**WORK INSTRUCTION:** Print the listing below exactly.
###
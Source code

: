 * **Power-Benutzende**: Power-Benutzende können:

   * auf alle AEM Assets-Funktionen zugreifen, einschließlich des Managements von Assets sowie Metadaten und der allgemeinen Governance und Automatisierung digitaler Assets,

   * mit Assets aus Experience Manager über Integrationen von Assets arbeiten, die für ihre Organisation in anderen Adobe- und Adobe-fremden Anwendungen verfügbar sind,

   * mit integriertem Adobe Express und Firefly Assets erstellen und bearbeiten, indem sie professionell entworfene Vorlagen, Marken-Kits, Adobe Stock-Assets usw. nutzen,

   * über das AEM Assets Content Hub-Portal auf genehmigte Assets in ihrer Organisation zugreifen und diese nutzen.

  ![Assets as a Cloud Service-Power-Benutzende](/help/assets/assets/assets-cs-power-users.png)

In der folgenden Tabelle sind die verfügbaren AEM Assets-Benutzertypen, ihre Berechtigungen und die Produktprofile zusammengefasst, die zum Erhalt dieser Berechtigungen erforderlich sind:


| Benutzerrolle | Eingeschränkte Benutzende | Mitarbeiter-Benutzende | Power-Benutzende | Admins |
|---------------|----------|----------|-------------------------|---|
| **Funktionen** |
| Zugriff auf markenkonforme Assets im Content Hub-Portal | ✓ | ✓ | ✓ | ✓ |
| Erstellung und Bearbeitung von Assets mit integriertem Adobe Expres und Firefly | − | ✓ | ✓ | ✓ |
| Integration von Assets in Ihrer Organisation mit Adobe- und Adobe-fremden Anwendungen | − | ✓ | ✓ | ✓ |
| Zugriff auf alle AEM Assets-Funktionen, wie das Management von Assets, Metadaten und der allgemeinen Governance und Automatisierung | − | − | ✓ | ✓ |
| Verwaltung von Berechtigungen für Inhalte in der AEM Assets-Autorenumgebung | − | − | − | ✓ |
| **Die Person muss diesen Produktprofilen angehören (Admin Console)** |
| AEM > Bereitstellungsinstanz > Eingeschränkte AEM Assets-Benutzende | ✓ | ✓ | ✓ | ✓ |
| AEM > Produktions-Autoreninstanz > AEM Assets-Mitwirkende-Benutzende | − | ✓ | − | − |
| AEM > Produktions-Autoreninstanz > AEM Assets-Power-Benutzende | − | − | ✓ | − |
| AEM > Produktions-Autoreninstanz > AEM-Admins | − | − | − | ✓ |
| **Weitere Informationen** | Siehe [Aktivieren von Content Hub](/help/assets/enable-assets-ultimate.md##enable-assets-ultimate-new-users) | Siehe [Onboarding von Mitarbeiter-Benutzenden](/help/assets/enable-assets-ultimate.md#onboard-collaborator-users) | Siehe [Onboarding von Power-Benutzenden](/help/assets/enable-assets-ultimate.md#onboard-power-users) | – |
###
**OUTPUT:**
Source code

: * **Power-Benutzende**: Power-Benutzende können:

   * auf alle AEM Assets-Funktionen zugreifen, einschließlich des Managements von Assets sowie Metadaten und der allgemeinen Governance und Automatisierung digitaler Assets,

   * mit Assets aus Experience Manager über Integrationen von Assets arbeiten, die für ihre Organisation in anderen Adobe- und Adobe-fremden Anwendungen verfügbar sind,

   * mit integriertem Adobe Express und Firefly Assets erstellen und bearbeiten, indem sie professionell entworfene Vorlagen, Marken-Kits, Adobe Stock-Assets usw. nutzen,

   * über das AEM Assets Content Hub-Portal auf genehmigte Assets in ihrer Organisation zugreifen und diese nutzen.

  ![Assets as a Cloud Service-Power-Benutzende](/help/assets/assets/assets-cs-power-users.png)

In der folgenden Tabelle sind die verfügbaren AEM Assets-Benutzertypen, ihre Berechtigungen und die Produktprofile zusammengefasst, die zum Erhalt dieser Berechtigungen erforderlich sind:


| Benutzerrolle | Eingeschränkte Benutzende | Mitarbeiter-Benutzende | Power-Benutzende | Admins |
|---------------|----------|----------|-------------------------|---|
| **Funktionen** |
| Zugriff auf markenkonforme Assets im Content Hub-Portal | ✓ | ✓ | ✓ | ✓ |
| Erstellung und Bearbeitung von Assets mit integriertem Adobe Expres und Firefly | − | ✓ | ✓ | ✓ |
| Integration von Assets in Ihrer Organisation mit Adobe- und Adobe-fremden Anwendungen | − | ✓ | ✓ | ✓ |
| Zugriff auf alle AEM Assets-Funktionen, wie das Management von Assets, Metadaten und der allgemeinen Governance und Automatisierung | − | − | ✓ | ✓ |
| Verwaltung von Berechtigungen für Inhalte in der AEM Assets-Autorenumgebung | − | − | − | ✓ |
| **Die Person muss diesen Produktprofilen angehören (Admin Console)** |
| AEM > Bereitstellungsinstanz > Eingeschränkte AEM Assets-Benutzende | ✓ | ✓ | ✓ | ✓ |
| AEM > Produktions-Autoreninstanz > AEM Assets-Mitwirkende-Benutzende | − | ✓ | − | − |
| AEM > Produktions-Autoreninstanz > AEM Assets-Power-Benutzende | − | − | ✓ | − |
| AEM > Produktions-Autoreninstanz > AEM-Admins | − | − | − | ✓ |
| **Weitere Informationen** | Siehe [Aktivieren von Content Hub](/help/assets/enable-assets-ultimate.md##enable-assets-ultimate-new-users) | Siehe [Onboarding von Mitarbeiter-Benutzenden](/help/assets/enable-assets-ultimate.md#onboard-collaborator-users) | Siehe [Onboarding von Power-Benutzenden](/help/assets/enable-assets-ultimate.md#onboard-power-users) | – |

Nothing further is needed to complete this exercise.